The food voyage concluded in Karachi, where Mark savoured gooey Nihari and a new style of biryani called “Nalli Biryani” which is basically sizzling fragrant rice with melt-in-your-mouth roasted shin (Nalli) meat. Mark also tried Karachi’s essential street food, bun kebab (with patty of minced meat and lentils with fried egg placed in a bun) as well as Karahi and seafood.
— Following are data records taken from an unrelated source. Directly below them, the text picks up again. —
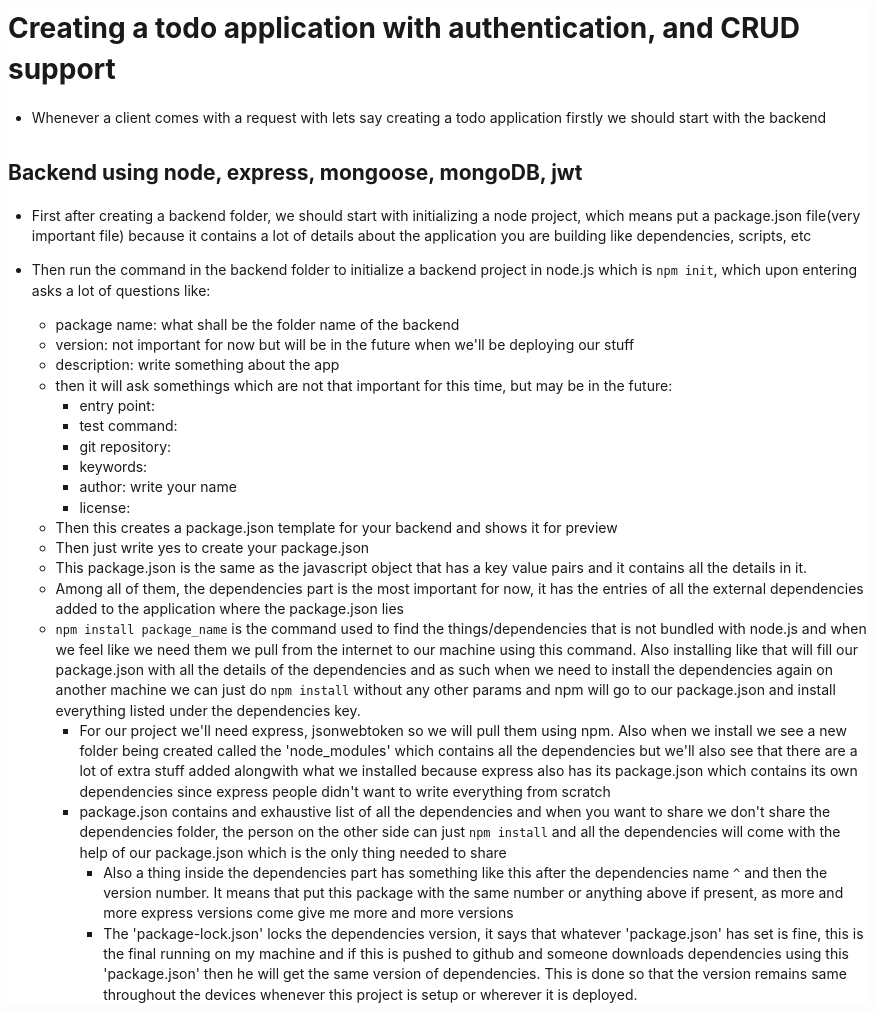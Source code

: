 # Creating a todo application with authentication, and CRUD support

- Whenever a client comes with a request with lets say creating a todo application firstly we should start with the backend

## Backend using node, express, mongoose, mongoDB, jwt

- First after creating a backend folder, we should start with initializing a node project, which means put a package.json file(very important file) because it contains a lot of details about the application you are building like dependencies, scripts, etc
- Then run the command in the backend folder to initialize a backend project in node.js which is `npm init`, which upon entering asks a lot of questions like:

  - package name: what shall be the folder name of the backend
  - version: not important for now but will be in the future when we'll be deploying our stuff
  - description: write something about the app
  - then it will ask somethings which are not that important for this time, but may be in the future:
    - entry point:
    - test command:
    - git repository:
    - keywords:
    - author: write your name
    - license:
  - Then this creates a package.json template for your backend and shows it for preview
  - Then just write yes to create your package.json
  - This package.json is the same as the javascript object that has a key value pairs and it contains all the details in it.
  - Among all of them, the dependencies part is the most important for now, it has the entries of all the external dependencies added to the application where the package.json lies
  - `npm install package_name` is the command used to find the things/dependencies that is not bundled with node.js and when we feel like we need them we pull from the internet to our machine using this command. Also installing like that will fill our package.json with all the details of the dependencies and as such when we need to install the dependencies again on another machine we can just do `npm install` without any other params and npm will go to our package.json and install everything listed under the dependencies key.
    - For our project we'll need express, jsonwebtoken so we will pull them using npm. Also when we install we see a new folder being created called the 'node_modules' which contains all the dependencies but we'll also see that there are a lot of extra stuff added alongwith what we installed because express also has its package.json which contains its own dependencies since express people didn't want to write everything from scratch
    - package.json contains and exhaustive list of all the dependencies and when you want to share we don't share the dependencies folder, the person on the other side can just `npm install` and all the dependencies will come with the help of our package.json which is the only thing needed to share
      - Also a thing inside the dependencies part has something like this after the dependencies name `^` and then the version number. It means that put this package with the same number or anything above if present, as more and more express versions come give me more and more versions
      - The 'package-lock.json' locks the dependencies version, it says that whatever 'package.json' has set is fine, this is the final running on my machine and if this is pushed to github and someone downloads dependencies using this 'package.json' then he will get the same version of dependencies. This is done so that the version remains same throughout the devices whenever this project is setup or wherever it is deployed.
If he could recommend one local food to foreigners, Mark said it would be Karahi. “A curry cooked over a huge flame, with your choice of meat from chicken to mutton to prawns, always hits the spot.”
All along this delightful journey, Mark found that one thing that binds people together is tea. “There’s no better way to end a meal than with a round of cardamom infused, hot milk-only and no water, doodh patti” he shared.
About Mark Wiens
Mark Wiens is an American who has spent time in Africa and now calls Thailand his home. Talking about his love for food, Mark shared, “Food has always played a huge role in all of my family gatherings as my grandfather was a Chinese chef.” He first started blogging in 2008 and video making around 2011.
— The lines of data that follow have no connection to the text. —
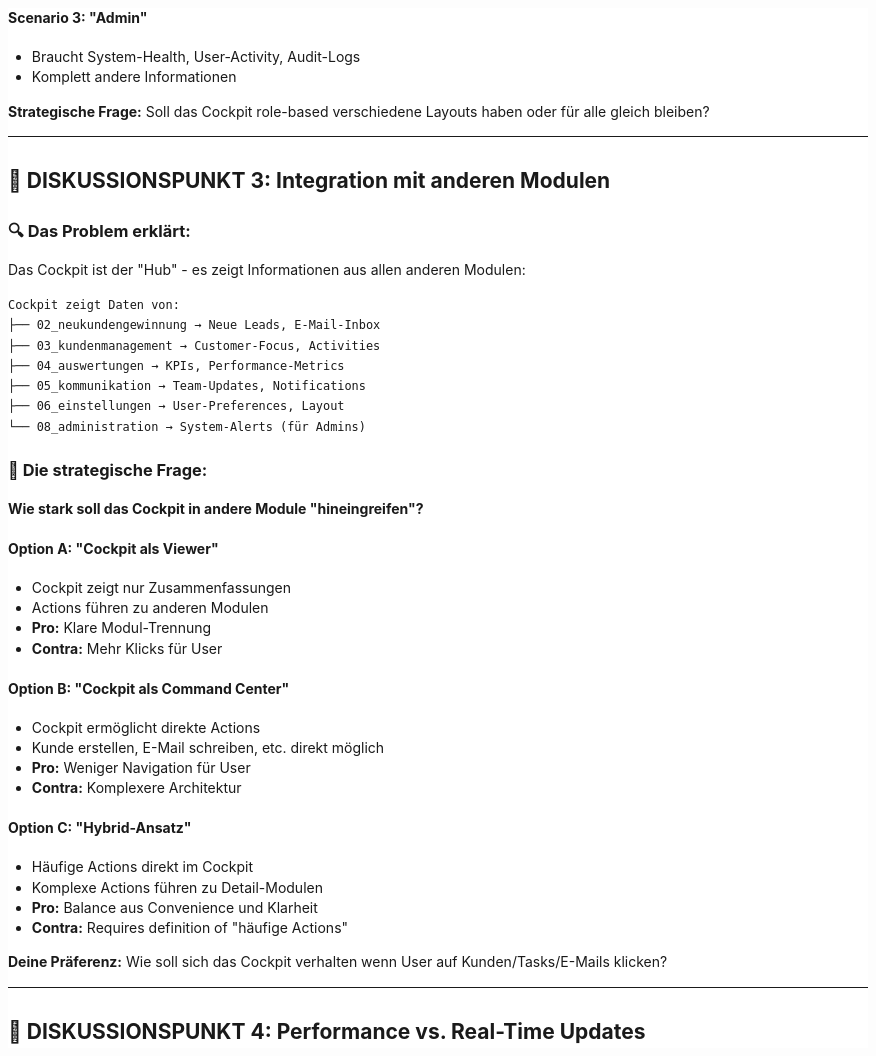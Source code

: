 #### Scenario 3: "Admin"
- Braucht System-Health, User-Activity, Audit-Logs
- Komplett andere Informationen

**Strategische Frage:** Soll das Cockpit role-based verschiedene Layouts haben oder für alle gleich bleiben?

---

## 💭 DISKUSSIONSPUNKT 3: Integration mit anderen Modulen

### 🔍 **Das Problem erklärt:**
Das Cockpit ist der "Hub" - es zeigt Informationen aus allen anderen Modulen:

```
Cockpit zeigt Daten von:
├── 02_neukundengewinnung → Neue Leads, E-Mail-Inbox
├── 03_kundenmanagement → Customer-Focus, Activities
├── 04_auswertungen → KPIs, Performance-Metrics
├── 05_kommunikation → Team-Updates, Notifications
├── 06_einstellungen → User-Preferences, Layout
└── 08_administration → System-Alerts (für Admins)
```

### 🤔 **Die strategische Frage:**
**Wie stark soll das Cockpit in andere Module "hineingreifen"?**

#### Option A: "Cockpit als Viewer"
- Cockpit zeigt nur Zusammenfassungen
- Actions führen zu anderen Modulen
- **Pro:** Klare Modul-Trennung
- **Contra:** Mehr Klicks für User

#### Option B: "Cockpit als Command Center"
- Cockpit ermöglicht direkte Actions
- Kunde erstellen, E-Mail schreiben, etc. direkt möglich
- **Pro:** Weniger Navigation für User
- **Contra:** Komplexere Architektur

#### Option C: "Hybrid-Ansatz"
- Häufige Actions direkt im Cockpit
- Komplexe Actions führen zu Detail-Modulen
- **Pro:** Balance aus Convenience und Klarheit
- **Contra:** Requires definition of "häufige Actions"

**Deine Präferenz:** Wie soll sich das Cockpit verhalten wenn User auf Kunden/Tasks/E-Mails klicken?

---

## 💭 DISKUSSIONSPUNKT 4: Performance vs. Real-Time Updates
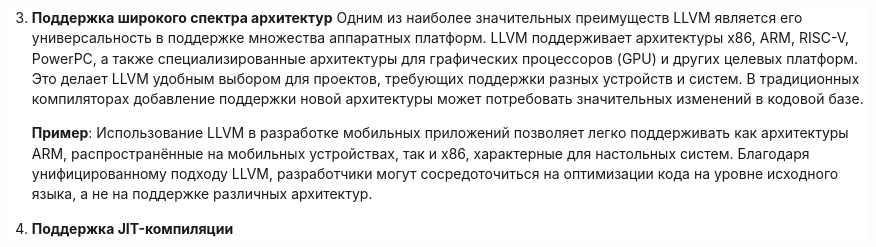 3. **Поддержка широкого спектра архитектур**
   Одним из наиболее значительных преимуществ LLVM является его универсальность в поддержке множества аппаратных платформ. LLVM поддерживает архитектуры x86, ARM, RISC-V, PowerPC, а также специализированные архитектуры для графических процессоров (GPU) и других целевых платформ. Это делает LLVM удобным выбором для проектов, требующих поддержки разных устройств и систем. В традиционных компиляторах добавление поддержки новой архитектуры может потребовать значительных изменений в кодовой базе.

   **Пример**: Использование LLVM в разработке мобильных приложений позволяет легко поддерживать как архитектуры ARM, распространённые на мобильных устройствах, так и x86, характерные для настольных систем. Благодаря унифицированному подходу LLVM, разработчики могут сосредоточиться на оптимизации кода на уровне исходного языка, а не на поддержке различных архитектур.

4. **Поддержка JIT-компиляции**
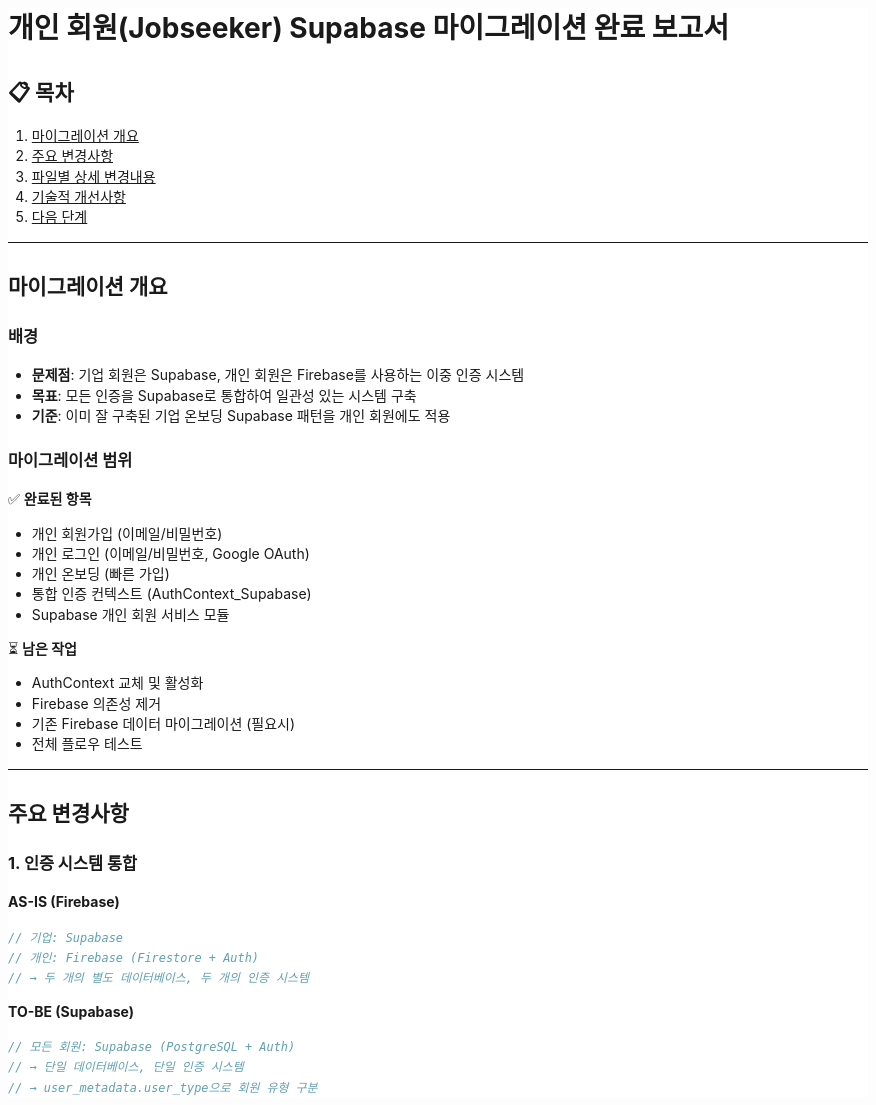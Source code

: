 # 개인 회원(Jobseeker) Supabase 마이그레이션 완료 보고서

## 📋 목차
1. [마이그레이션 개요](#마이그레이션-개요)
2. [주요 변경사항](#주요-변경사항)
3. [파일별 상세 변경내용](#파일별-상세-변경내용)
4. [기술적 개선사항](#기술적-개선사항)
5. [다음 단계](#다음-단계)

---

## 마이그레이션 개요

### 배경
- **문제점**: 기업 회원은 Supabase, 개인 회원은 Firebase를 사용하는 이중 인증 시스템
- **목표**: 모든 인증을 Supabase로 통합하여 일관성 있는 시스템 구축
- **기준**: 이미 잘 구축된 기업 온보딩 Supabase 패턴을 개인 회원에도 적용

### 마이그레이션 범위
✅ **완료된 항목**
- 개인 회원가입 (이메일/비밀번호)
- 개인 로그인 (이메일/비밀번호, Google OAuth)
- 개인 온보딩 (빠른 가입)
- 통합 인증 컨텍스트 (AuthContext_Supabase)
- Supabase 개인 회원 서비스 모듈

⏳ **남은 작업**
- AuthContext 교체 및 활성화
- Firebase 의존성 제거
- 기존 Firebase 데이터 마이그레이션 (필요시)
- 전체 플로우 테스트

---

## 주요 변경사항

### 1. 인증 시스템 통합
**AS-IS (Firebase)**
```typescript
// 기업: Supabase
// 개인: Firebase (Firestore + Auth)
// → 두 개의 별도 데이터베이스, 두 개의 인증 시스템
```

**TO-BE (Supabase)**
```typescript
// 모든 회원: Supabase (PostgreSQL + Auth)
// → 단일 데이터베이스, 단일 인증 시스템
// → user_metadata.user_type으로 회원 유형 구분
```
“When I first began my website, Migrationology, it was about migrating to a place to learn about the culture, live and eat as a local.” But now Mark is a full time food blogger, vlogger and author. He is one of the top food bloggers from Thailand with over 3 million subscribers on YouTube and thousands of followers on Facebook and Instagram. Sharing some of the challenges of being a food blogger, he said, ““From outside eyes it looks like food bloggers just eat and take photos. While it is fun and enjoyable, but it is a business which requires a huge time investment and persistence.”
The best part, however, is “the freedom being able to work from my computer anywhere.”
Describing his most favourite food in the world, he said, “There’s a Thai dish called “goong pad sataw,” (shrimp fried with stink beans). The shrimp and stink beans are fried with curry paste and it’s an overdose of spicy flavor. You can taste chillies, turmeric, cumin, garlic, shallots, and shrimp paste in the mix, and it’s spectacular.”
Although Pakistani and Thai food are essentially different but Mark found some similarity in ingredients and spices that made him cherish Pakistani food all the more.
Mark’s 5 favourite Pakistani Foods
1. Chapli Kebab - Chapli kebabs are one of the best meat foods in which the meat and spices are formed into patty shapes and shallow fried in a giant iron skillet.
2. Karahi - There are many variations of Pakistani karahis, but I especially enjoyed mutton karahi and prawns karahi.
3. Saag – This speciality of Punjab is vegetable dish, often cooked using lots of desi ghee has a silky texture and very tasty.
4. Haleem - A simple combination of lentils and meat, seasoned with butter, coriander, ginger, chillies and lime juice, makes one of the most surprising dishes.
5. Nihari - One of the ultimate meat-lovers dishes. It is a meat stew with mild spices, and flavourful infused butter with tempting seasoning of chillies, ginger, and lime juice.